Orville Hammer, a retired executive for the Gold Bond Stamp Company, moved to Silverado Orchards from Angwin six years ago after his daughter told him she didn’t want him driving up and down the hill anymore.
“I love the service, the people, the facilities, the location – everything there is to love,” Hammer said after returning from a walk through Meily Park. “I eat here three times a day. The meals are on time and the food is good. And now I’ve got friends who come from all over the world.”
Activities, food and good company
“Without having to cook and take care of houses and yards, a lot of people come here and blossom,” Kerry Baldwin said.
Some residents who’d lost their spouses have fallen in love and married fellow residents. Silverado Orchards has hosted a few of their weddings, and on one memorable occasion two residents eloped in Calistoga.
Alan Baldwin, who died in 2015, always had a passion for the “living history” of the residents themselves, and Kerry Baldwin has continued in that spirit with occasional “Meet Your Neighbor” Q&A sessions where residents can talk about their lives.
There have been war veterans, business executives, switchboard operators, and a retired undercover FBI agent who infiltrated the U.S. Communist Party during the Cold War and insisted he knew where Jimmy Hoffa was buried (he died without revealing the location).
Other entertainment has included everything from bingo to live country music to a fellow who used to tap dance on “The Lawrence Welk Show.” Residents can catch rides to shop in St. Helena and Napa, go to doctors’ appointments, and enjoy regular excursions – a trip to San Francisco via the Vallejo ferry was a popular one.
For 40 years, come floods, fires and power outages, Silverado Orchards has served up three meals a day, never missing a single one. The Baldwins credit a devoted and long-tenured kitchen staff.
“I love everything here – the owners, the residents, the place,” said Teresa Hernandez, who’s been working in the kitchen for 34 years. Her favorite dish to cook is beef stroganoff.
‘A full spectrum of people’
Resident Dorothy Richards is a retired English teacher from Pacific Union College Prep, where her students included a young Kerry Baldwin. She moved to Silverado Orchards from Angwin three years ago after it became too difficult to take care of her three-bedroom mobile home.
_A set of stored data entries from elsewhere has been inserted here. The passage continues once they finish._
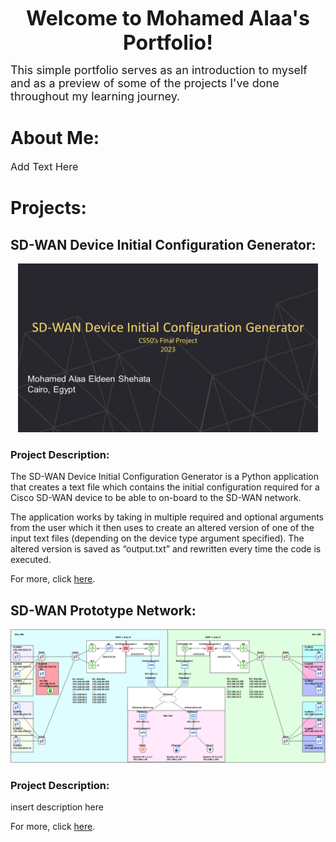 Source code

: <p style="text-align: center;">
<font size="6">
<b>
  Welcome to Mohamed Alaa's Portfolio!
</b>
</font>
</p>

<font size="4">
  This simple portfolio serves as an introduction to myself and as a preview of some of the projects I've done throughout my learning journey.
</font>

# About Me:
<font size="3">
Add Text Here
</font>

# Projects:

## SD-WAN Device Initial Configuration Generator:
<p align="center">
  <img src="images/SD-WAN Device Initial Configuration Generator.png" width="480" height="auto">
</p>

### Project Description:
The SD-WAN Device Initial Configuration Generator is a Python application that creates a text file which contains the initial configuration required for a Cisco SD-WAN device to be able to on-board to the SD-WAN network.

The application works by taking in multiple required and optional arguments from the user which it then uses to create an altered version of one of the input text files (depending on the device type argument specified). The altered version is saved as “output.txt” and rewritten every time the code is executed.

For more, click [here](https://xmoalaa7.github.io/SD-WAN-Initial-Configuration-Generator/).

## SD-WAN Prototype Network:
<p align="center">
  <img src="images/SD-WAN Network Topology (Horizontal).png" width="700" height="auto">
</p>

### Project Description:
insert description here

For more, click [here](https://xmoalaa7.github.io/SD-WAN-Prototype-Network/).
The Baldwin family shares her Seventh-day Adventist faith. Although Silverado Orchards isn’t an Adventist institution and serves people from a variety of religions, Richards liked the prospect of spending time with the retirement center’s Adventist residents, many of them friends and acquaintances from her Angwin days.
“I like the people here, and Kerry being in charge was a big draw,” she said.
“We have a full spectrum of people in 95 apartments, but at the heart of it they’re all just a little bit older versions of each of us,” Kerry Baldwin said. “I so enjoy talking to them and finding out who they are.”
“It’s a great solution to loneliness,” Sharon Baldwin added. “It really is.”